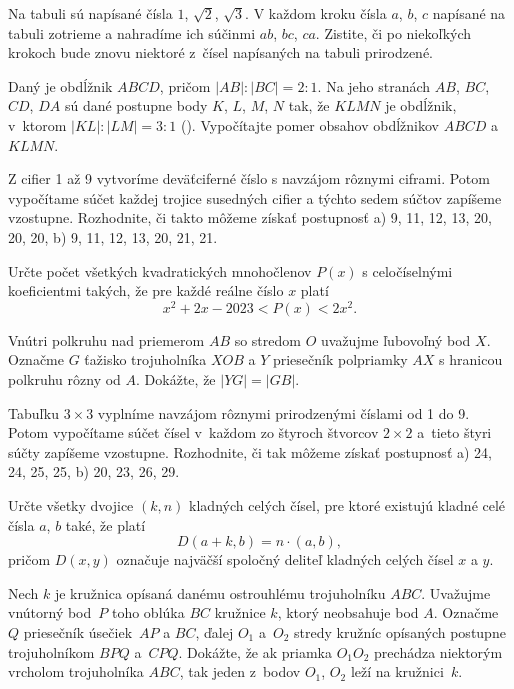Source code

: {%
Na tabuli sú napísané čísla $1$, $\sqrt{2}$, $\sqrt{3}$. V každom kroku čísla $a$, $b$, $c$ napísané na tabuli zotrieme a nahradíme ich súčinmi $ab$, $bc$, $ca$. Zistite, či po niekoľkých krokoch bude znovu niektoré z~čísel napísaných na tabuli prirodzené.}

{%
Daný je obdĺžnik $ABCD$, pričom ${|AB|:|BC|}=2:1$. Na jeho stranách $AB$, $BC$, $CD$, $DA$ sú dané postupne body $K$, $L$, $M$, $N$ tak, že $KLMN$ je obdĺžnik, v~ktorom $|KL|:|LM|=3:1$ (\obr). Vypočítajte pomer obsahov obdĺžnikov $ABCD$ a $KLMN$.
}

{%
Z cifier 1 až 9 vytvoríme deväťciferné číslo s navzájom rôznymi ciframi. Potom vypočítame súčet každej trojice susedných cifier a týchto sedem súčtov zapíšeme vzostupne. Rozhodnite, či takto môžeme získať postupnosť
\ite a) 9, 11, 12, 13, 20, 20, 20,
\ite b) 9, 11, 12, 13, 20, 21, 21.
}

{%
Určte počet všetkých kvadratických mnohočlenov $P(x)$ s celočíselnými koeficientmi takých, že pre každé reálne číslo $x$ platí
$$
x^2 + 2x - 2023 < P(x) < 2x^2.
$$
}

{%
Vnútri polkruhu nad priemerom $AB$ so stredom $O$ uvažujme ľubovoľný bod $X$.
Označme $G$ ťažisko trojuholníka $XOB$ a $Y$ priesečník polpriamky $AX$ s hranicou polkruhu rôzny od $A$.
Dokážte, že $|YG|=|GB|$.}

{%
Tabuľku $3\times 3$ vyplníme navzájom rôznymi prirodzenými číslami od 1 do 9. Potom vypočítame súčet čísel v~každom zo štyroch štvorcov $2\times 2$ a~tieto štyri súčty zapíšeme vzostupne. Rozhodnite, či tak môžeme získať postupnosť
\ite a) 24, 24, 25, 25,
\ite b) 20, 23, 26, 29.
}

{%
Určte všetky dvojice $(k,n)$ kladných celých čísel, pre ktoré existujú kladné celé čísla $a$, $b$ také, že platí
$$
D(a+k, b) = n\cdot(a, b),
$$
pričom $D(x,y)$ označuje najväčší spoločný deliteľ kladných celých čísel $x$ a $y$.
}

{%
Nech $k$ je kružnica opísaná danému ostrouhlému trojuholníku $ABC$. Uvažujme vnútorný bod~$P$ toho oblúka $BC$ kružnice $k$, ktorý neobsahuje bod $A$. Označme $Q$ priesečník úsečiek~$AP$ a $BC$, ďalej $O_1$ a~$O_2$ stredy kružníc opísaných postupne trojuholníkom $BPQ$ a~$CPQ$. Dokážte, že ak priamka $O_1O_2$ prechádza niektorým vrcholom trojuholníka $ABC$, tak jeden z~bodov $O_1$, $O_2$ leží na kružnici~$k$.}

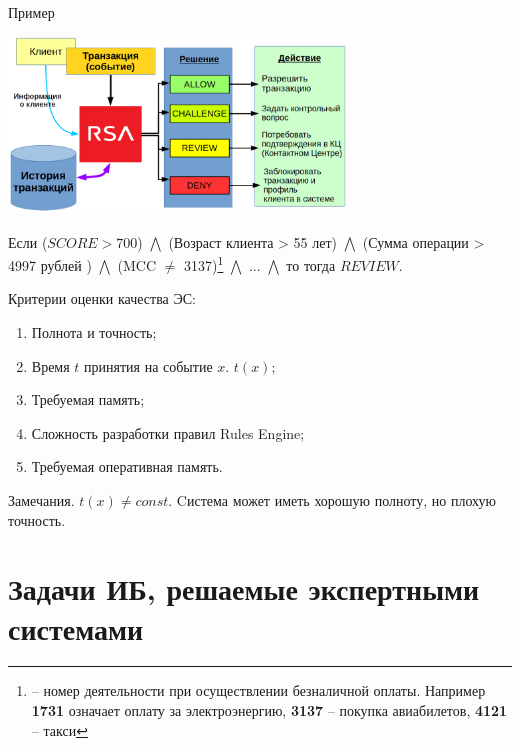 \begin{frame}{Пример}
    
    \includegraphics[width=9cm]{../pic/expert_system_rsa.png}
	
	\small
	Если 
	($SCORE > 700$) $\bigwedge$
	(Возраст клиента > 55 лет) $\bigwedge$
	(Сумма операции > 4997 рублей ) $\bigwedge$
	(MCC $\neq$ 3137)\footnote{ -- номер деятельности при осуществлении безналичной оплаты. Например \textbf{1731} означает оплату за электроэнергию, \textbf{3137} -- покупка авиабилетов, \textbf{4121} -- такси} $\bigwedge$
	... $\bigwedge$
	то тогда  $REVIEW$.
	
\end{frame}






\begin{frame}
	Критерии оценки качества ЭС:
	\begin{enumerate}
		\item Полнота и точность;
		\item Время $t$ принятия на событие $x$. $t(x)$;
		\item Требуемая память;
		\item Сложность разработки правил Rules Engine;
		\item Требуемая оперативная память.
	\end{enumerate}
	
	\begin{block}{Замечания.}
		$t(x) \neq const$. Cистема может иметь хорошую полноту, но плохую точность.
	\end{block}
\end{frame}

\section{Задачи ИБ, решаемые экспертными системами}\label{section:is_tasks}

Exercise details →
Among the entries above, how many lines hold the word "platí"? Reply with only that number.

Result of the task →
2